[[ Information supplied open ]]

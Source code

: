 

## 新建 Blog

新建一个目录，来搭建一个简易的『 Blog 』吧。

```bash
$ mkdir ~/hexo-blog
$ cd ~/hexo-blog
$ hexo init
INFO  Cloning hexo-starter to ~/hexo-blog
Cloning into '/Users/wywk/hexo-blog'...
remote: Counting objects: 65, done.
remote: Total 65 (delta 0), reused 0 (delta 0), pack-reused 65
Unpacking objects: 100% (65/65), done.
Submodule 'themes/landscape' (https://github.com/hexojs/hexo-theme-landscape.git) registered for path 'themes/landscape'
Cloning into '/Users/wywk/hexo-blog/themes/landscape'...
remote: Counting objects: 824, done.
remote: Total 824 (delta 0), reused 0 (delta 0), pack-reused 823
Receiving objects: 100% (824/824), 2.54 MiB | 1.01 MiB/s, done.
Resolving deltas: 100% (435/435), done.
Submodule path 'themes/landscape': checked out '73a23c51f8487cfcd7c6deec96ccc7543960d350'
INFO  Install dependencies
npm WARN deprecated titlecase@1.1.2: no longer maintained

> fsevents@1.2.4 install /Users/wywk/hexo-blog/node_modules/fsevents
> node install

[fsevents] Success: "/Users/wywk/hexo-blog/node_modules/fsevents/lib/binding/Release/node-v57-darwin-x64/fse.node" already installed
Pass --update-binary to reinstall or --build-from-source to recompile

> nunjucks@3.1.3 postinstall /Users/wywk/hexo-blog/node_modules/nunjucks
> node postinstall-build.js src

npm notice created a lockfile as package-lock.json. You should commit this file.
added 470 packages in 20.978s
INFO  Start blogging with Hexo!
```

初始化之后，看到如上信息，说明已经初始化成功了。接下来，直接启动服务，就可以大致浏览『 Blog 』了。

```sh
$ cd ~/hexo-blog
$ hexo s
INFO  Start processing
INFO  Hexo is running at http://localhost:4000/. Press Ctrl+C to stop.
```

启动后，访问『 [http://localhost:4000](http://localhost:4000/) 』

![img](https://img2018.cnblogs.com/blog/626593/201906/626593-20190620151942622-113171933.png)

[[ Information supplied closed ]]

Your instructions - Down to the last line, restate the records exactly.

Answer for the task -
Source code

: 

## 新建 Blog

新建一个目录，来搭建一个简易的『 Blog 』吧。

```bash
$ mkdir ~/hexo-blog
$ cd ~/hexo-blog
$ hexo init
INFO  Cloning hexo-starter to ~/hexo-blog
Cloning into '/Users/wywk/hexo-blog'...
remote: Counting objects: 65, done.
remote: Total 65 (delta 0), reused 0 (delta 0), pack-reused 65
Unpacking objects: 100% (65/65), done.
Submodule 'themes/landscape' (https://github.com/hexojs/hexo-theme-landscape.git) registered for path 'themes/landscape'
Cloning into '/Users/wywk/hexo-blog/themes/landscape'...
remote: Counting objects: 824, done.
remote: Total 824 (delta 0), reused 0 (delta 0), pack-reused 823
Receiving objects: 100% (824/824), 2.54 MiB | 1.01 MiB/s, done.
Resolving deltas: 100% (435/435), done.
Submodule path 'themes/landscape': checked out '73a23c51f8487cfcd7c6deec96ccc7543960d350'
INFO  Install dependencies
npm WARN deprecated titlecase@1.1.2: no longer maintained

> fsevents@1.2.4 install /Users/wywk/hexo-blog/node_modules/fsevents
> node install

[fsevents] Success: "/Users/wywk/hexo-blog/node_modules/fsevents/lib/binding/Release/node-v57-darwin-x64/fse.node" already installed
Pass --update-binary to reinstall or --build-from-source to recompile

> nunjucks@3.1.3 postinstall /Users/wywk/hexo-blog/node_modules/nunjucks
> node postinstall-build.js src

npm notice created a lockfile as package-lock.json. You should commit this file.
added 470 packages in 20.978s
INFO  Start blogging with Hexo!
```

初始化之后，看到如上信息，说明已经初始化成功了。接下来，直接启动服务，就可以大致浏览『 Blog 』了。

```sh
$ cd ~/hexo-blog
$ hexo s
INFO  Start processing
INFO  Hexo is running at http://localhost:4000/. Press Ctrl+C to stop.
```

启动后，访问『 [http://localhost:4000](http://localhost:4000/) 』

![img](https://img2018.cnblogs.com/blog/626593/201906/626593-20190620151942622-113171933.png)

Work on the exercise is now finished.